* **DATASET RECORDS**
════════

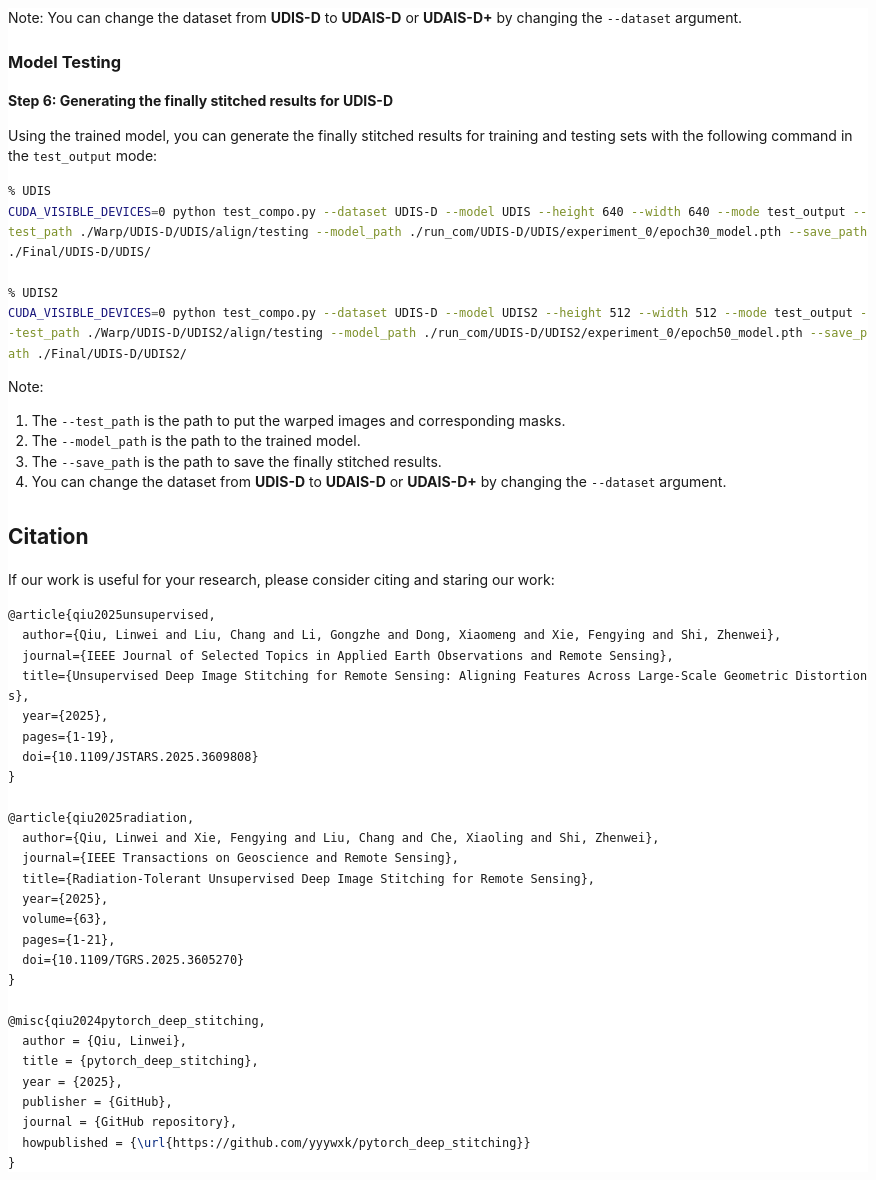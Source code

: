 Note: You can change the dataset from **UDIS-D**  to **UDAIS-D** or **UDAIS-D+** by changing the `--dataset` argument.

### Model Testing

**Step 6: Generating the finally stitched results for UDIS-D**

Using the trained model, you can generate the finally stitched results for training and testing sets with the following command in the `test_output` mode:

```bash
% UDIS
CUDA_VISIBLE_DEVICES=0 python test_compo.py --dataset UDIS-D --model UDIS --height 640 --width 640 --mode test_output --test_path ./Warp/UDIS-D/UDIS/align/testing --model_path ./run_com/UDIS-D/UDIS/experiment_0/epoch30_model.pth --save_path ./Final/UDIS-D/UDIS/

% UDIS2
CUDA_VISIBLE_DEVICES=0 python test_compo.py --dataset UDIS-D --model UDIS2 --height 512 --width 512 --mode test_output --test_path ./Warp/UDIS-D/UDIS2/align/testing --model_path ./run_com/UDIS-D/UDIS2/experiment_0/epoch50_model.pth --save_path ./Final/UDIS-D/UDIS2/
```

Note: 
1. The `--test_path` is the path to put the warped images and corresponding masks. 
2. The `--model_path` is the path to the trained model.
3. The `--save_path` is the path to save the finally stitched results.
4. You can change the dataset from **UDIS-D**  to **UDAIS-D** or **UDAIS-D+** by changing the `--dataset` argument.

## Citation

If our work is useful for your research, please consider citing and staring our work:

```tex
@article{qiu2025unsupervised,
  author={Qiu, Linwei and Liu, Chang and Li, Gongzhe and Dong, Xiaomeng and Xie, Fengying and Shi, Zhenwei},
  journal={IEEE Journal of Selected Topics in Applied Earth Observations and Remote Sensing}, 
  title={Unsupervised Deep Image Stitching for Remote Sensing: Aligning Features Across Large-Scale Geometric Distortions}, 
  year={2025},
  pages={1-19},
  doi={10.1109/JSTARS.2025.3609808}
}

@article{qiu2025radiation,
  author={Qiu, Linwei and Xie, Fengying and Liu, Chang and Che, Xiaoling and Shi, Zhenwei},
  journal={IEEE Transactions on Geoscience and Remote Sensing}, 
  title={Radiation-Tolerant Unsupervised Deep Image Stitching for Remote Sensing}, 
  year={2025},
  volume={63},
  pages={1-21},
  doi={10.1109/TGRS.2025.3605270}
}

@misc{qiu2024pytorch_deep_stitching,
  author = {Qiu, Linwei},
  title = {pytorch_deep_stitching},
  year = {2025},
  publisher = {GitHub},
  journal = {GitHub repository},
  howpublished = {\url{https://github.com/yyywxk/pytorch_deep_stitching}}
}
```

════════

* **EXERCISE**
Every line containing the word "Sensing" must be copied from the material above.

* **WRITTEN SOLUTION**
  journal={IEEE Journal of Selected Topics in Applied Earth Observations and Remote Sensing}, 
  title={Unsupervised Deep Image Stitching for Remote Sensing: Aligning Features Across Large-Scale Geometric Distortions}, 
  journal={IEEE Transactions on Geoscience and Remote Sensing}, 
  title={Radiation-Tolerant Unsupervised Deep Image Stitching for Remote Sensing}, 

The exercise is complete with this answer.